=== Section Start ===
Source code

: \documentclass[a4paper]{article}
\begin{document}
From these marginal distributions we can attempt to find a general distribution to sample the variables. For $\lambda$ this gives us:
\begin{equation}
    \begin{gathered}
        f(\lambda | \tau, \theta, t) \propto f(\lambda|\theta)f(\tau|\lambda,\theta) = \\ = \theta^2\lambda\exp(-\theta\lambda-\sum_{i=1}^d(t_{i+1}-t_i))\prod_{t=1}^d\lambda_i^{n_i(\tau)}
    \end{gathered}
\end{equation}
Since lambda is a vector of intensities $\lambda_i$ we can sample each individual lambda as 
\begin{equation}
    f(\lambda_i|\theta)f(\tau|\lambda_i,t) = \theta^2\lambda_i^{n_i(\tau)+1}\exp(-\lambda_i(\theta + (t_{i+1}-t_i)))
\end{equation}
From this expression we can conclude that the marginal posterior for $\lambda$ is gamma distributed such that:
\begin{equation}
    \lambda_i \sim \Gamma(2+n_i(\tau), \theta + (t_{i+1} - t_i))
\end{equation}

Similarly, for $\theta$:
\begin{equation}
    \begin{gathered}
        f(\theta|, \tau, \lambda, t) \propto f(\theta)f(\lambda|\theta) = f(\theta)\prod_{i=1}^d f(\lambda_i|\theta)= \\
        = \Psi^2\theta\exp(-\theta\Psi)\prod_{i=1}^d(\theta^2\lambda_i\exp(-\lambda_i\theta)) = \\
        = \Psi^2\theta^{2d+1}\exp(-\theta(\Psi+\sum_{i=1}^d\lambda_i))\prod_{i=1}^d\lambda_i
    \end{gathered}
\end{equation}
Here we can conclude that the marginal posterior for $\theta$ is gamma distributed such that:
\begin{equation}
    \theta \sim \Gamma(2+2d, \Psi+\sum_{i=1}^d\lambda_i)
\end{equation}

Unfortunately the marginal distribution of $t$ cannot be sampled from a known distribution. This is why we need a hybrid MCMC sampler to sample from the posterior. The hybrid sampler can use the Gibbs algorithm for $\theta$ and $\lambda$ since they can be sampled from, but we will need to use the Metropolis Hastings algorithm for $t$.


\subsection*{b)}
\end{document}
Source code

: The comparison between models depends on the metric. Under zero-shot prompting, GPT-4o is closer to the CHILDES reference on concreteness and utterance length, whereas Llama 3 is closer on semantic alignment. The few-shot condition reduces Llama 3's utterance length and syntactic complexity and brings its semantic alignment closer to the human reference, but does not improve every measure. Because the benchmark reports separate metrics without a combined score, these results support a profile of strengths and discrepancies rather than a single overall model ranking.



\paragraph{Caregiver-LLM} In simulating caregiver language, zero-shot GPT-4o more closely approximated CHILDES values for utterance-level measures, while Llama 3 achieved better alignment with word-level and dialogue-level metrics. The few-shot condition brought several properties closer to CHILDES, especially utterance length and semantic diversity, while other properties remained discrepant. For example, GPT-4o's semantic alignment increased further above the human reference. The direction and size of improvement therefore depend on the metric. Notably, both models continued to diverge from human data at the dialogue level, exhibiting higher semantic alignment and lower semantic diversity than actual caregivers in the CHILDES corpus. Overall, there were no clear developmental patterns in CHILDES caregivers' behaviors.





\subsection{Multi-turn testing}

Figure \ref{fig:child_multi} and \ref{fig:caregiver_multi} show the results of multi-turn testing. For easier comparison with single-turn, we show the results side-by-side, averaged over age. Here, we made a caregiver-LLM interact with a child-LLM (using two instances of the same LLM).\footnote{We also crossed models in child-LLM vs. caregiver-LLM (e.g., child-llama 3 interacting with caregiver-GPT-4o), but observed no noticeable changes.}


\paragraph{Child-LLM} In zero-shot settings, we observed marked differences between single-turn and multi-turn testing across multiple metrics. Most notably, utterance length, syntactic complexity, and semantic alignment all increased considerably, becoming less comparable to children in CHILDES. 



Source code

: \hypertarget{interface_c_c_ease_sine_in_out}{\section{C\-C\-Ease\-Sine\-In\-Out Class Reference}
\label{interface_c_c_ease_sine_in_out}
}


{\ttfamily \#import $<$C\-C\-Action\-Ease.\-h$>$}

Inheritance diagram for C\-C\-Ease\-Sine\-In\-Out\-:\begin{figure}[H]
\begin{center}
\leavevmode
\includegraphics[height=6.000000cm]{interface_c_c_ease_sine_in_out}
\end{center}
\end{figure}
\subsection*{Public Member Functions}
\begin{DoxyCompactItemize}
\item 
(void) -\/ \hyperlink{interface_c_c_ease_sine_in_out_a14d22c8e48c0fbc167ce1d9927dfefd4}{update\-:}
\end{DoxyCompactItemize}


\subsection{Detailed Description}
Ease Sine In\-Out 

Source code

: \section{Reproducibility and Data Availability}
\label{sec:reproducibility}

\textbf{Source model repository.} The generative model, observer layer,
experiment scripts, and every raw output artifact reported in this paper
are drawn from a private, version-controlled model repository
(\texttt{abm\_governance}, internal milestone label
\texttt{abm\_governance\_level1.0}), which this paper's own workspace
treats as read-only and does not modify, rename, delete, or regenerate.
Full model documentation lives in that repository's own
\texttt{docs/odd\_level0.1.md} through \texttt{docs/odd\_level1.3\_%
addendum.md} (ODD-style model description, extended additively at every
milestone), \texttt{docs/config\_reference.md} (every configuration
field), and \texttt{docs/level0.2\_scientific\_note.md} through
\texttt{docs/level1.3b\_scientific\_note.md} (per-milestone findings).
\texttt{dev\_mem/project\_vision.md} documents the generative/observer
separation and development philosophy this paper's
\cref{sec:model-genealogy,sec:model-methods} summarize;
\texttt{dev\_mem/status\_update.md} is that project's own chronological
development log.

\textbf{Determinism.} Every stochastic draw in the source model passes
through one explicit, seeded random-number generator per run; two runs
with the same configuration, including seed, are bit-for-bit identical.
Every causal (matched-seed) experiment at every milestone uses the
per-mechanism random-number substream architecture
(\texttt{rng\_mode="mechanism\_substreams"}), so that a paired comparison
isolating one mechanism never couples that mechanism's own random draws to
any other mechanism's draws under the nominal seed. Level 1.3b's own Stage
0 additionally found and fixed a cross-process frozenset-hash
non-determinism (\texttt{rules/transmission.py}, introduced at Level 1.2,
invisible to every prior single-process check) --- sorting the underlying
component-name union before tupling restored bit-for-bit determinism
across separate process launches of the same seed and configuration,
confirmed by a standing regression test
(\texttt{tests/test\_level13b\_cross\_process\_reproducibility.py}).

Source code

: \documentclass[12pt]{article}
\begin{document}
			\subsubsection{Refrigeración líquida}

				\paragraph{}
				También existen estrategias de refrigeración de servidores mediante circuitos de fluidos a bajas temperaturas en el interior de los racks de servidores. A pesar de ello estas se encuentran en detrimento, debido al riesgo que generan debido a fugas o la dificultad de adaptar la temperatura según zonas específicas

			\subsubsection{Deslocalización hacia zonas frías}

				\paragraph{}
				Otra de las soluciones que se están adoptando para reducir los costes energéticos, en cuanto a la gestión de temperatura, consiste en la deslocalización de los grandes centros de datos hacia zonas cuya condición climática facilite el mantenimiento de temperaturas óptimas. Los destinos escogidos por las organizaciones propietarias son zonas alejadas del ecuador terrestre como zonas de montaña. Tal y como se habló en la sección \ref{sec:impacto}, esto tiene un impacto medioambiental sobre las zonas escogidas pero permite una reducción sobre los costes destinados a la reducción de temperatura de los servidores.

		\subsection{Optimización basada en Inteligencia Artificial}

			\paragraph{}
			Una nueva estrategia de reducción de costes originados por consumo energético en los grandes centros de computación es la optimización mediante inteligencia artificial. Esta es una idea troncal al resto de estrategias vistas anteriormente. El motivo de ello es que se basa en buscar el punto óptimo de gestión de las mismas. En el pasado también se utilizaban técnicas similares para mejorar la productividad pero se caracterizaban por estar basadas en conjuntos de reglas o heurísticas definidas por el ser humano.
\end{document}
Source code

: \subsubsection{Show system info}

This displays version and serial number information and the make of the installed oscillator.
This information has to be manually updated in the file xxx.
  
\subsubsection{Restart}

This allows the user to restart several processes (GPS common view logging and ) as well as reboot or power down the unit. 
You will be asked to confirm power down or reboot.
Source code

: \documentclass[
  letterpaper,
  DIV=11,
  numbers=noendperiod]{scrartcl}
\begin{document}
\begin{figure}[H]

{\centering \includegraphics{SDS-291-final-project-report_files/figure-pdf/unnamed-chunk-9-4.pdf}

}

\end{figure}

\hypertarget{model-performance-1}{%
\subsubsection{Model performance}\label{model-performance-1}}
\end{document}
=== Section End ===
Requirement: In the records above, locate each line with the word "performance". Copy all such lines.

Exercise result:
\hypertarget{model-performance-1}{%
\subsubsection{Model performance}\label{model-performance-1}}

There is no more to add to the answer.